Repeat the lines of the data exactly and exclude any picture among them.

-- RECORD EXTRACTS --
+ + + +
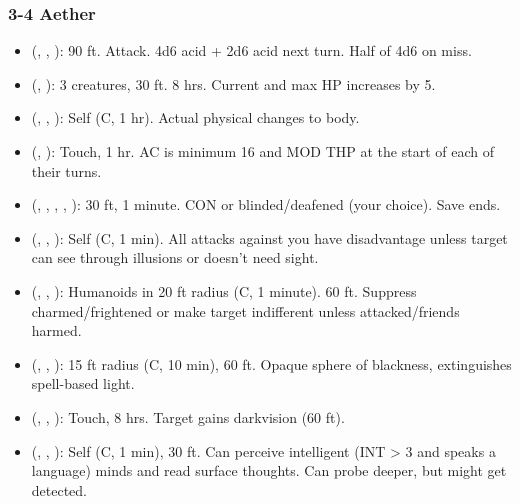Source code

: \subsubsection{3-4 Aether}
\begin{itemize}
	\item {} (, , ): 90 ft. Attack. 4d6 acid + 2d6 acid next turn. Half of 4d6 on miss.
	\item {} (, ): 3 creatures, 30 ft. 8 hrs. Current and max HP increases by 5.
	\item {} (, , ): Self (C, 1 hr). Actual physical changes to body.
	\item {} (, ): Touch, 1 hr. AC is minimum 16 and MOD THP at the start of each of their turns.
	\item {} (, , , , ): 30 ft, 1 minute. CON or blinded/deafened (your choice). Save ends.
	\item {} (, , ): Self (C, 1 min). All attacks against you have disadvantage unless target can see through illusions or doesn't need sight.
	\item {} (, , ): Humanoids in 20 ft radius (C, 1 minute). 60 ft. Suppress charmed/frightened or make target indifferent unless attacked/friends harmed.
	\item {} (, , ): 15 ft radius (C, 10 min), 60 ft. Opaque sphere of blackness, extinguishes spell-based light.
	\item {} (, , ): Touch, 8 hrs. Target gains darkvision (60 ft).
	\item {} (, , ): Self (C, 1 min), 30 ft. Can perceive intelligent (INT > 3 and speaks a language) minds and read surface thoughts. Can probe deeper, but might get detected.

\end{itemize}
+ + + +
-- ANSWER TO THE EXERCISE --
Source code

: \subsubsection{3-4 Aether}
\begin{itemize}
	\item {} (, , ): 90 ft. Attack. 4d6 acid + 2d6 acid next turn. Half of 4d6 on miss.
	\item {} (, ): 3 creatures, 30 ft. 8 hrs. Current and max HP increases by 5.
	\item {} (, , ): Self (C, 1 hr). Actual physical changes to body.
	\item {} (, ): Touch, 1 hr. AC is minimum 16 and MOD THP at the start of each of their turns.
	\item {} (, , , , ): 30 ft, 1 minute. CON or blinded/deafened (your choice). Save ends.
	\item {} (, , ): Self (C, 1 min). All attacks against you have disadvantage unless target can see through illusions or doesn't need sight.
	\item {} (, , ): Humanoids in 20 ft radius (C, 1 minute). 60 ft. Suppress charmed/frightened or make target indifferent unless attacked/friends harmed.
	\item {} (, , ): 15 ft radius (C, 10 min), 60 ft. Opaque sphere of blackness, extinguishes spell-based light.
	\item {} (, , ): Touch, 8 hrs. Target gains darkvision (60 ft).
	\item {} (, , ): Self (C, 1 min), 30 ft. Can perceive intelligent (INT > 3 and speaks a language) minds and read surface thoughts. Can probe deeper, but might get detected.

\end{itemize}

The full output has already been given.